As Turkey plots 2023 moon landing, union leader urges Muslim call to prayer from space

As Turkey plots 2023 moon landing, union leader urges Muslim call to prayer from space
The 'gift of divine peace' must be recited on the moon and in space, the head of a Turkish religious workers' union has said.
2 min read
11 February, 2021
President Erdogan has pledged to send a Turkish citizen into space [Getty]
The chief of a Turkish civil servants' union has called for the Islamic call to prayer to be broadcast from space as part of newly announced plans to land on the moon by 2023.

"Let us ensure that the "adhan" [call to prayer] is recited both on the moon and in space, apart from our world," Nuri Unal was quoted as saying by the ANKA news agency. 

Unal heads the Vakif-Sen union of workers in Turkey's Religious Affairs ministry, which issues religious edicts and oversees the country's more than 80,000 mosques.

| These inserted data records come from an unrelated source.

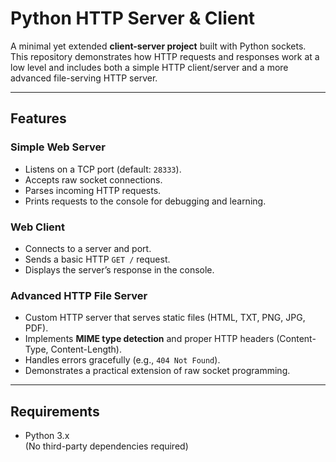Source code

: # Python HTTP Server & Client

A minimal yet extended **client-server project** built with Python sockets.  
This repository demonstrates how HTTP requests and responses work at a low level and includes both a simple HTTP client/server and a more advanced file-serving HTTP server.

---

## Features

### Simple Web Server
- Listens on a TCP port (default: `28333`).
- Accepts raw socket connections.
- Parses incoming HTTP requests.
- Prints requests to the console for debugging and learning.

### Web Client
- Connects to a server and port.
- Sends a basic HTTP `GET /` request.
- Displays the server’s response in the console.

### Advanced HTTP File Server
- Custom HTTP server that serves static files (HTML, TXT, PNG, JPG, PDF).
- Implements **MIME type detection** and proper HTTP headers (Content-Type, Content-Length).
- Handles errors gracefully (e.g., `404 Not Found`).
- Demonstrates a practical extension of raw socket programming.

---

## Requirements
- Python 3.x  
(No third-party dependencies required)



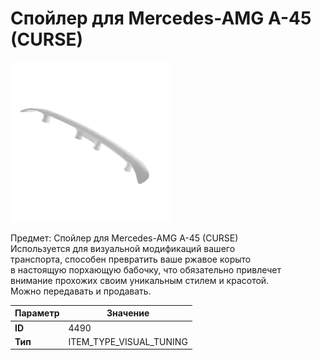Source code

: # Спойлер для Mercedes-AMG A-45 (CURSE)

![Item Image](../img/4490.webp?raw=true)

Предмет: Спойлер для Mercedes-AMG A-45 (CURSE)<br>Используется для визуальной модификаций вашего<br>транспорта, способен превратить ваше ржавое корыто<br>в настоящую порхающую бабочку, что обязательно привлечет<br>внимание прохожих своим уникальным стилем и красотой.<br>Можно передавать и продавать.


| Параметр | Значение |
|----------|----------|
| **ID** | 4490 |
| **Тип** | ITEM_TYPE_VISUAL_TUNING |


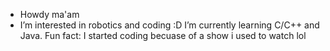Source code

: -  Howdy ma'am
-  I’m interested in robotics and coding :D
   I’m currently learning C/C++ and Java.
   Fun fact: I started coding becuase of a show i used to watch lol

<!---
nickcodes13/nickcodes13 is a ✨ special ✨ repository because its `README.md` (this file) appears on your GitHub profile.
You can click the Preview link to take a look at your changes.
--->
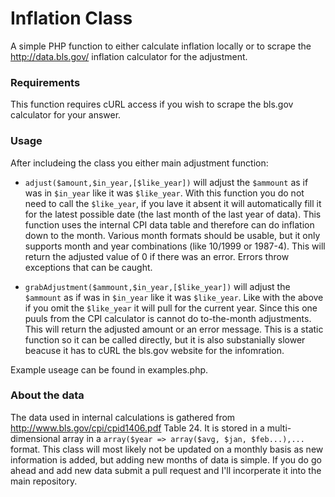 # Inflation Class

A simple PHP function to either calculate inflation locally or to scrape the http://data.bls.gov/ inflation calculator for the adjustment.

### Requirements
This function requires cURL access if you wish to scrape the bls.gov calculator for your answer.

### Usage
After includeing the class you either main adjustment function:

- `adjust($amount,$in_year,[$like_year])` will adjust the `$ammount` as if was in `$in_year` like it was `$like_year`. With this function you do not need to call the `$like_year`, if you lave it absent it will automatically fill it for the latest possible date (the last month of the last year of data). This function uses the internal CPI data table and therefore can do inflation down to the month. Various month formats should be usable, but it only supports month and year combinations (like 10/1999 or 1987-4). This will return the adjusted value of 0 if there was an error. Errors throw exceptions that can be caught.

- `grabAdjustment($ammount,$in_year,[$like_year])`  will adjust the `$ammount` as if was in `$in_year` like it was `$like_year`. Like with the above if you omit the `$like_year` it will pull for the current year. Since this one puuls from the CPI calculator is cannot do to-the-month adjustments. This will return the adjusted amount or an error message. This is a static function so it can be called directly, but it is also substanially slower beacuse it has to cURL the bls.gov website for the infomration.

Example useage can be found in examples.php. 

### About the data
The data used in internal calculations is gathered from http://www.bls.gov/cpi/cpid1406.pdf Table 24. It is stored in a multi-dimensional array in a `array($year => array($avg, $jan, $feb...),...` format. This class will most likely not be updated on a monthly basis as new information is added, but adding new months of data is simple. If you do go ahead and add new data submit a pull request and I'll incorperate it into the main repository.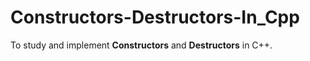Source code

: # Constructors-Destructors-In_Cpp
To study and implement **Constructors** and **Destructors** in C++.
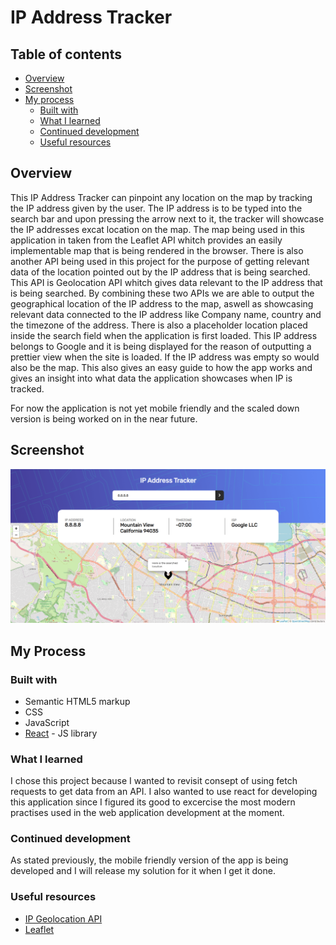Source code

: # IP Address Tracker

## Table of contents

- [Overview](#overview)
- [Screenshot](#screenshot)
- [My process](#my-process)
  - [Built with](#built-with)
  - [What I learned](#what-i-learned)
  - [Continued development](#continued-development)
  - [Useful resources](#useful-resources)

## Overview

This IP Address Tracker can pinpoint any location on the map by tracking the IP address given by the user. The IP address is to be typed into the search bar and upon pressing the arrow next to it, the tracker will showcase the IP addresses excat location on the map. The map being used in this application in taken from the Leaflet API whitch provides an easily implementable map that is being rendered in the browser. There is also another API being used in this project for the purpose of getting relevant data of the location pointed out by the IP address that is being searched. This API is Geolocation API whitch gives data relevant to the IP address that is being searched. By combining these two APIs we are able to output the geographical location of the IP address to the map, aswell as showcasing relevant data connected to the IP address like Company name, country and the timezone of the address. There is also a placeholder location placed inside the search field when the application is first loaded. This IP address belongs to Google and it is being displayed for the reason of outputting a prettier view when the site is loaded. If the IP address was empty so would also be the map. This also gives an easy guide to how the app works and gives an insight into what data the application showcases when IP is tracked.

For now the application is not yet mobile friendly and the scaled down version is being worked on in the near future.

## Screenshot

![Preview for the IP address tracker](./public/IP-Address-Tracker.PNG)

## My Process

### Built with

- Semantic HTML5 markup
- CSS
- JavaScript
- [React](https://reactjs.org/) - JS library

### What I learned

I chose this project because I wanted to revisit consept of using fetch requests to get data from an API. I also wanted to use react for developing this application since I figured its good to excercise the most modern practises used in the web application development at the moment.

### Continued development

As stated previously, the mobile friendly version of the app is being developed and I will release my solution for it when I get it done.

### Useful resources

- [IP Geolocation API](https://geo.ipify.org/)
- [Leaflet](https://leafletjs.com/)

"The adhan is a gift of divine peace to the hearts of all people," Unal said shortly after Turkish President Recep Tayyip Erdogan unveiled the country's extra-terrestrial ambitions on Wednesday.

"Let's make this a historic moment. Let's crown the scientific success like this [with the adhan]," he added.

Turkey's leader unveiled plans for a hard moon landing by 2023 and a soft moon landing by 2026 on Wednesday. A hard landing refers to a spacecraft intentionally crashing on the moon.

President Erdogan underlined several other main goals, including sending the first Turkish citizen into space on a scientific mission and landing an astronaut on the moon.

Turkey has conducted other space launches, putting reconnaissance and communication satellites into orbit. 

Last month it sent the Turksat 5A satellite into orbit from a launch site in the US, in cooperation with Elon Musk's SpaceX.

"Our feet will be on earth but our eyes will be in space. Our roots will be on earth, our branches will be up in the sky," Erdogan said.

His announcement came shortly after the UAE announced that its Hope probe had successfully entered Mars' orbit, making it the Arab world's first interplanetary mission.

Abu Dhabi and Ankara are major regional rivals.